### TASK TO CARRY OUT
Which of the lines below holds the string "IPFS"? Copy every line that does.

BEGIN DATA SHOWN

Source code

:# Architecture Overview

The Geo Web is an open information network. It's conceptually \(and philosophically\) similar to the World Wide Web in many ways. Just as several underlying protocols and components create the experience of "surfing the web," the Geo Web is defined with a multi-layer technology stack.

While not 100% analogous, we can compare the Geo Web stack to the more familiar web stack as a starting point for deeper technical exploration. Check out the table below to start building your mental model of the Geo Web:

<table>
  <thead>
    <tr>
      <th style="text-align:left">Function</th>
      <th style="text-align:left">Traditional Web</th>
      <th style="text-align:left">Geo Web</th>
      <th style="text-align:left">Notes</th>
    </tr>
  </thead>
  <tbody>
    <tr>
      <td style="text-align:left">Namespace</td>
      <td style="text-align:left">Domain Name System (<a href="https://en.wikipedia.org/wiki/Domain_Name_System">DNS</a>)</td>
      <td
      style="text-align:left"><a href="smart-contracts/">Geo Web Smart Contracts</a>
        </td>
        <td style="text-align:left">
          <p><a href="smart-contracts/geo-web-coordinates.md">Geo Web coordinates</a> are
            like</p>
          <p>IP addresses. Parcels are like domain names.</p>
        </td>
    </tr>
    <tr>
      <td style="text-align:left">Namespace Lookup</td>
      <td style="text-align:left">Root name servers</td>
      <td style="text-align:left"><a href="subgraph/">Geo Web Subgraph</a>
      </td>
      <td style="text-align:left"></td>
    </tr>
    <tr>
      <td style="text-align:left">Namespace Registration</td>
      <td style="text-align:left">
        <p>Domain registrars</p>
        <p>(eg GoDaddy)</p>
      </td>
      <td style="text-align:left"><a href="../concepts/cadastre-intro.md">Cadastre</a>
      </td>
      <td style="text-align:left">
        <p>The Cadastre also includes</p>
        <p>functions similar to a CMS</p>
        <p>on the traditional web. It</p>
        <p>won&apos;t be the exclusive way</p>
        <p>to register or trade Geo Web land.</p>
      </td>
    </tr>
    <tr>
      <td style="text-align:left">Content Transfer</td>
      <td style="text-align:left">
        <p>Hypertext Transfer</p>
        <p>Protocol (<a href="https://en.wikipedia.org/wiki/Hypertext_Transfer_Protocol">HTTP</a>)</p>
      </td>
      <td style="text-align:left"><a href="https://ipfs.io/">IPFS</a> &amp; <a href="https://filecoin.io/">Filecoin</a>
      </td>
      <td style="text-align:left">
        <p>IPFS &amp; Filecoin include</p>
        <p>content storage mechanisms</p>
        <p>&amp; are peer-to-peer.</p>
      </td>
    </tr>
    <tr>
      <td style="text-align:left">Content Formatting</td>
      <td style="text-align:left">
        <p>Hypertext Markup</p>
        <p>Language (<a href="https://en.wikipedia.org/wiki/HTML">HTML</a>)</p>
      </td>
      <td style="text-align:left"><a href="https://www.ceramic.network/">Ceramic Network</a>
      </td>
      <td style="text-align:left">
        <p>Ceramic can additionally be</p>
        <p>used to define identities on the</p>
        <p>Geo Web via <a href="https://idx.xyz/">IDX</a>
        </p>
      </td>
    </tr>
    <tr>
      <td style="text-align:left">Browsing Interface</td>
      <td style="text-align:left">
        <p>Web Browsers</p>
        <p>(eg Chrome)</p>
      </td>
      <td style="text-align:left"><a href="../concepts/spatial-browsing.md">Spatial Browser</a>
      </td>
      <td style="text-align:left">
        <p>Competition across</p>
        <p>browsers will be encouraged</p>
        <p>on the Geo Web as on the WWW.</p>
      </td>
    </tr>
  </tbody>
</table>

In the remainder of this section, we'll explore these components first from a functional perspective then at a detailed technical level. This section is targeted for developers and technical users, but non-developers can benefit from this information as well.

END DATA SHOWN

### SOLUTION FOR THIS TASK
      <td style="text-align:left"><a href="https://ipfs.io/">IPFS</a> &amp; <a href="https://filecoin.io/">Filecoin</a>
        <p>IPFS &amp; Filecoin include</p>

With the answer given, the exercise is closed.